Anton Shilov is a Freelance News Writer at Tom’s Hardware US. Over the past couple of decades, he has covered everything from CPUs and GPUs to supercomputers and from modern process technologies and latest fab tools to high-tech industry trends.

  • Order 66
    This doesn't surprise me one bit. Tell me something surprising that Nvidia has done recently.
  • umeng2002_2
    The terms say "you." But it doesn't expressly prevent you from using translators made by someone else.
  • _sh4dow_
    Don't some countries, like Germany, have laws explicitly allowing reverse engineering for the purpose of achieving software compatibility in spite of any ToS restrictions?
  • ivan_vy
    "(unless one already has all the low-level details about Nvidia GPU architectures by stealing them)"
    not everything need to be stolen, poaching engineers is somewhat nefarious or gray area but kinda legal, ALL the companies do that, also people can choose who to work for, look at Jim Keller working with everyone and their neighbor.
    A little bit less of bias would be welcomed in the articles.
  • samopa
    Why one would use translator that possibly slower, and likely to be buggy, where one can recompile (not reprograms) their code to run natively, and possibly faster, on their target platform ?
  • AchakBrooks
    Nvidia is not the “root” in the hierarchy of “system”, yet they continually want to be this through their business practices. When they invest and become an “Apple type” then fine, be what they want.

    This type of limitation they want to set, kinda shows they are not confident in their hardware, and hints at their public sale pitch/reasoning to sell their hardware they way they do is just a grassy mountain built on a land fill.
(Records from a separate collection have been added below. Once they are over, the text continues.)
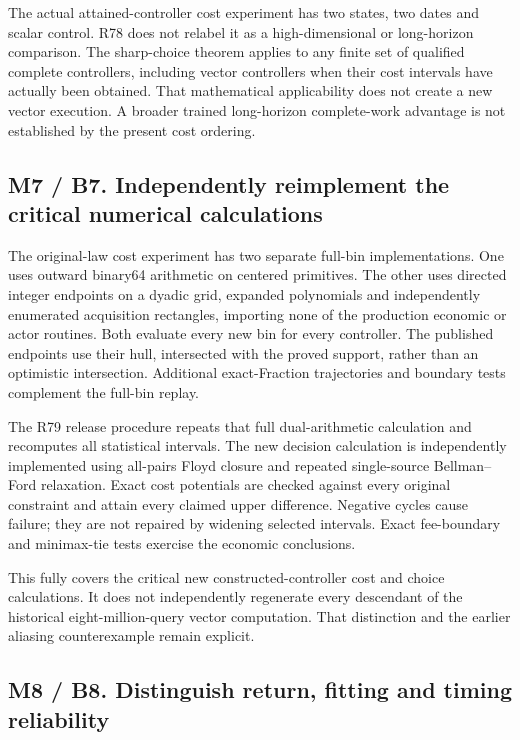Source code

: \documentclass[ecta,nameyear,draft]{econsocart}
\begin{document}
The actual attained-controller cost experiment has two states, two dates
and scalar control. R78 does not relabel it as a high-dimensional or
long-horizon comparison. The sharp-choice theorem applies to any finite
set of qualified complete controllers, including vector controllers when
their cost intervals have actually been obtained. That mathematical
applicability does not create a new vector execution. A broader trained
long-horizon complete-work advantage is not established by the present
cost ordering.

\hypertarget{m7-b7.-independently-reimplement-the-critical-numerical-calculations}{%
\subsection{M7 / B7. Independently reimplement the critical numerical
calculations}\label{m7-b7.-independently-reimplement-the-critical-numerical-calculations}}

The original-law cost experiment has two separate full-bin
implementations. One uses outward binary64 arithmetic on centered
primitives. The other uses directed integer endpoints on a dyadic grid,
expanded polynomials and independently enumerated acquisition
rectangles, importing none of the production economic or actor routines.
Both evaluate every new bin for every controller. The published
endpoints use their hull, intersected with the proved support, rather
than an optimistic intersection. Additional exact-Fraction trajectories
and boundary tests complement the full-bin replay.

The R79 release procedure repeats that full dual-arithmetic calculation
and recomputes all statistical intervals. The new decision calculation
is independently implemented using all-pairs Floyd closure and repeated
single-source Bellman--Ford relaxation. Exact cost potentials are
checked against every original constraint and attain every claimed upper
difference. Negative cycles cause failure; they are not repaired by
widening selected intervals. Exact fee-boundary and minimax-tie tests
exercise the economic conclusions.

This fully covers the critical new constructed-controller cost and
choice calculations. It does not independently regenerate every
descendant of the historical eight-million-query vector computation.
That distinction and the earlier aliasing counterexample remain
explicit.

\hypertarget{m8-b8.-distinguish-return-fitting-and-timing-reliability}{%
\subsection{M8 / B8. Distinguish return, fitting and timing
reliability}\label{m8-b8.-distinguish-return-fitting-and-timing-reliability}}
\end{document}
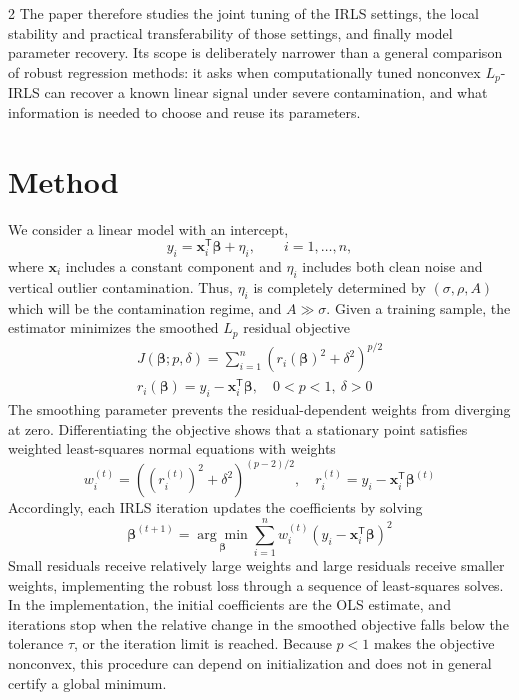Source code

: \documentclass[10pt,a4paper]{article}
\begin{document}
\begin{multicols}{2}
The paper therefore studies the joint tuning of the IRLS settings, the local
stability and practical transferability of those settings, and finally model
parameter recovery. Its scope is deliberately narrower than a general
comparison of robust regression methods: it asks when computationally
tuned nonconvex $L_p$-IRLS can recover a known linear signal under severe
contamination, and what information is needed to choose and reuse its
parameters.

\section{Method}
\label{sec:method}
We consider a linear model with an intercept,
\[
  y_i = \mathbf{x}_i^\mathsf{T}\boldsymbol{\beta}+\eta_i,
  \qquad i=1,\ldots,n,
\]
where $\mathbf{x}_i$ includes a constant component and $\eta_i$ includes
both clean noise and vertical outlier contamination. Thus, $\eta_i$ is
completely determined by $(\sigma,\rho,A)$ which will be the contamination
regime, and $A\gg\sigma$. Given a training sample, the estimator minimizes the
smoothed $L_p$ residual objective
\begin{equation}
  \begin{aligned}
  J(\boldsymbol{\beta};p,\delta)
  = \sum_{i=1}^{n}
    \left(r_i(\boldsymbol{\beta})^2+\delta^2\right)^{p/2}
  \\
    r_i(\boldsymbol{\beta})
  = y_i-\mathbf{x}_i^\mathsf{T}\boldsymbol{\beta},
  \quad 0<p<1,\ \delta>0
  \label{eq:smoothed-lp}
  \end{aligned}
\end{equation}
The smoothing parameter prevents the residual-dependent weights from
diverging at zero. Differentiating the objective shows that a stationary
point satisfies weighted least-squares normal equations with weights
\begin{equation}
  w_i^{(t)}
  = \left((r_i^{(t)})^2+\delta^2\right)^{(p-2)/2},
  \quad
  r_i^{(t)}
  = y_i-\mathbf{x}_i^\mathsf{T}\boldsymbol{\beta}^{(t)}
  \label{eq:irls-weights}
\end{equation}
Accordingly, each IRLS iteration updates the coefficients by solving
\begin{equation}
  \boldsymbol{\beta}^{(t+1)}
  = \underset{\boldsymbol{\beta}}{\arg\min}
    \sum_{i=1}^{n} w_i^{(t)}
      \left(y_i-\mathbf{x}_i^\mathsf{T}\boldsymbol{\beta}\right)^2
  \label{eq:irls-update}
\end{equation}
Small residuals receive relatively large weights and large residuals receive
smaller weights, implementing the robust loss through a sequence of
least-squares solves. In the implementation, the initial coefficients are
the OLS estimate, and iterations stop when the relative change in the smoothed
objective falls below the tolerance $\tau$, or the iteration limit is reached.
Because $p<1$ makes the objective nonconvex, this procedure can depend on
initialization and does not in general certify a global minimum.


\end{multicols}
\end{document}

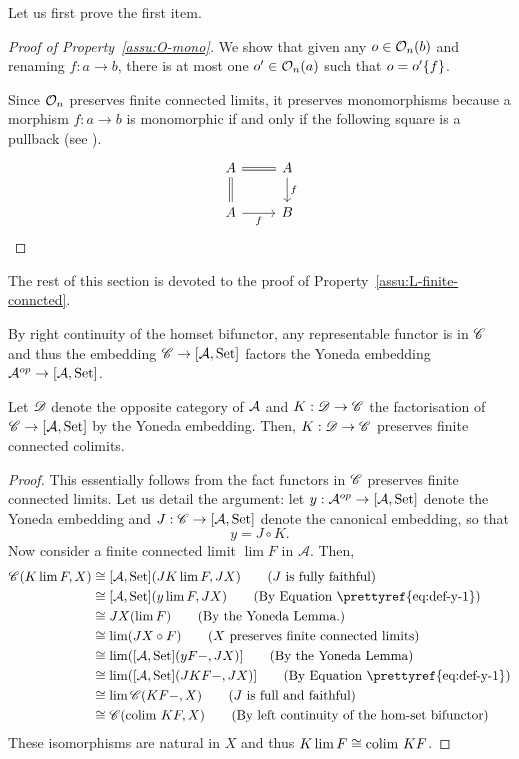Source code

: Let us first prove the first item.
\begin{proof}[Proof of Property~\ref{assu:O-mono}]

We show that given any $o\in\Oop nb$ and renaming $f:a\rightarrow b$,
there is at most one $o'\in\Oop na$ such that $o=\rename{o'}f$. 

Since $\Oby n$ preserves finite connected limits, it preserves monomorphisms
because a morphism $f:a\rightarrow b$ is monomorphic if and only
if the following square is a pullback (see \citet[Exercise III.4.4]{MacLane:cwm}).\[\begin{tikzcd} 	A & A \\ 	A & B 	\arrow["f", from=1-2, to=2-2] 	\arrow[equal, from=1-1, to=1-2] 	\arrow["f"', from=2-1, to=2-2] 	\arrow[Rightarrow, no head, from=1-1, to=2-1] \end{tikzcd}\]
\end{proof}
The rest of this section is devoted to the proof of Property~\ref{assu:L-finite-conncted}.

By right continuity of the homset bifunctor, any representable functor
is in $\C$ and thus the embedding $\C\rightarrow[\mathcal{A},\Set]$
factors the Yoneda embedding $\op{\mathcal{A}}\rightarrow[\mathcal{A},\Set]$.
\begin{lemma}
\label{lem:K-finite-connected}Let $\D$ denote the opposite category
of ${\cal A}$ and $K:\D\rightarrow\C$ the factorisation of $\C\rightarrow[{\cal A},\Set]$
by the Yoneda embedding. Then, $K:\D\rightarrow\C$ preserves finite
connected colimits.
\end{lemma}
\begin{proof}
This essentially follows from the fact functors in $\C$ preserves
finite connected limits. Let us detail the argument: let $y:\op{\mathcal{A}}\rightarrow[\mathcal{A},\Set]$
denote the Yoneda embedding and $J:\C\rightarrow[\mathcal{A},\Set]$
denote the canonical embedding, so that 
\begin{equation}
y=J\circ K.\label{eq:def-y-1}
\end{equation}
Now consider a finite connected limit $\lim F$ in $\mathcal{A}$.
Then, 
\begin{align*}
\C(K\lim F,X) & \cong[{\cal A},\Set](JK\lim F,JX)\tag{\ensuremath{J} is fully faithful}\\
 & \cong[\mathcal{A},\Set](y\lim F,JX)\tag{By Equation \prettyref{eq:def-y-1}}\\
 & \cong JX(\lim F)\tag{By the Yoneda Lemma.}\\
 & \cong\lim(JX\circ F)\tag{\ensuremath{X} preserves finite connected limits}\\
 & \cong\lim([\mathcal{A},\Set](yF-,JX)]\tag{By the Yoneda Lemma}\\
 & \cong\lim([\mathcal{A},\Set](JKF-,JX)]\tag{By Equation \prettyref{eq:def-y-1}}\\
 & \cong\lim\C(KF-,X)\tag{\ensuremath{J} is full and faithful}\\
 & \cong\C(\colim KF,X)\tag{By left continuity of the hom-set bifunctor}
\end{align*}
These isomorphisms are natural in $X$ and thus $K\lim F\cong\colim KF$.
\end{proof}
    Honestly, maybe…. since they are building to be the “all in one/apple type” with their networking systems. Companies investing in such and seeing more publicly visible options, are more impowered to weigh those “options” based off the value of Nvidia’s “software” vs ”hardware” benefits over others that can harness the “software” side; would hurt Nvidia’s negotiation power no?
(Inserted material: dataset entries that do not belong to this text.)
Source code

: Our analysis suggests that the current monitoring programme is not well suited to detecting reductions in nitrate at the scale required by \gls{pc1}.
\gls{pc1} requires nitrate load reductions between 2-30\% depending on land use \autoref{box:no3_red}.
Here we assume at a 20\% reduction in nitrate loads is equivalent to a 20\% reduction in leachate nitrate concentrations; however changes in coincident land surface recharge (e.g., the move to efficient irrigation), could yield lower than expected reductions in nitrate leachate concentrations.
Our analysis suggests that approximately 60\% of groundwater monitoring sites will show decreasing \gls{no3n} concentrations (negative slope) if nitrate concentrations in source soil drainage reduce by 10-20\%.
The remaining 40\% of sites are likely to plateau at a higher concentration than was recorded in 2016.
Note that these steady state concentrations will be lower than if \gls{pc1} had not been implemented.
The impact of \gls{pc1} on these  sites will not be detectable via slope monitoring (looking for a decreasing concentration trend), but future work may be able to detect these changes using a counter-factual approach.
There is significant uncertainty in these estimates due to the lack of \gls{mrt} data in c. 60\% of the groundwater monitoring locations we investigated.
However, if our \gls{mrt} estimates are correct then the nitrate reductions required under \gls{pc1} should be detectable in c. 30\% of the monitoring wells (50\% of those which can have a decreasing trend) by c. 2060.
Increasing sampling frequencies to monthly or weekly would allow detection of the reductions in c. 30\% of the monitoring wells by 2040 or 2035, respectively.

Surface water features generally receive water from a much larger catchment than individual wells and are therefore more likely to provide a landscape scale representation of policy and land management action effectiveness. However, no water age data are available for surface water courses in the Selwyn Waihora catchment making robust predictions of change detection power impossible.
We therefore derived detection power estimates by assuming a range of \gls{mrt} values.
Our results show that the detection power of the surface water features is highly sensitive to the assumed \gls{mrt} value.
    PS: i have a passionate hate built up over decades towards everything Nvidia does so it’s hard to take a step back and give “the benefit of the doubt” or “this is the law so…”
  • Pierce2623
    The various governments of the world totally screwed up by letting the era of “you bought a piece of hardware and you bought a piece of software . Use them however you choose because they’re yours now” go away. Licensing on software and hardware ruined everything.
  • DiegoSynth
    samopa said:
    Why one would use translator that possibly slower, and likely to be buggy, where one can recompile (not reprograms) their code to run natively, and possibly faster, on their target platform ?
    Because developers will not do it. Specially huge corporations like 3D software makers.
    And because AMD / Intel users have the right to use their cards with these programs.
  • DiegoSynth
    Nvidia? The ones building for AI, which steals from creators? They are crying now?! Aw, maybe they need a bit of cream in their asses; must be irritated xD
  • NinoPino
    I agree with the conclusion of the article. Nvidia should open CUDA to other hardware and search for alliances, instead they closes it further. Imho is too late to use this strategy, especially after Intel consolidated Arc ecosystem and AMD proved MI300 capabilities and continued to improve ROCm.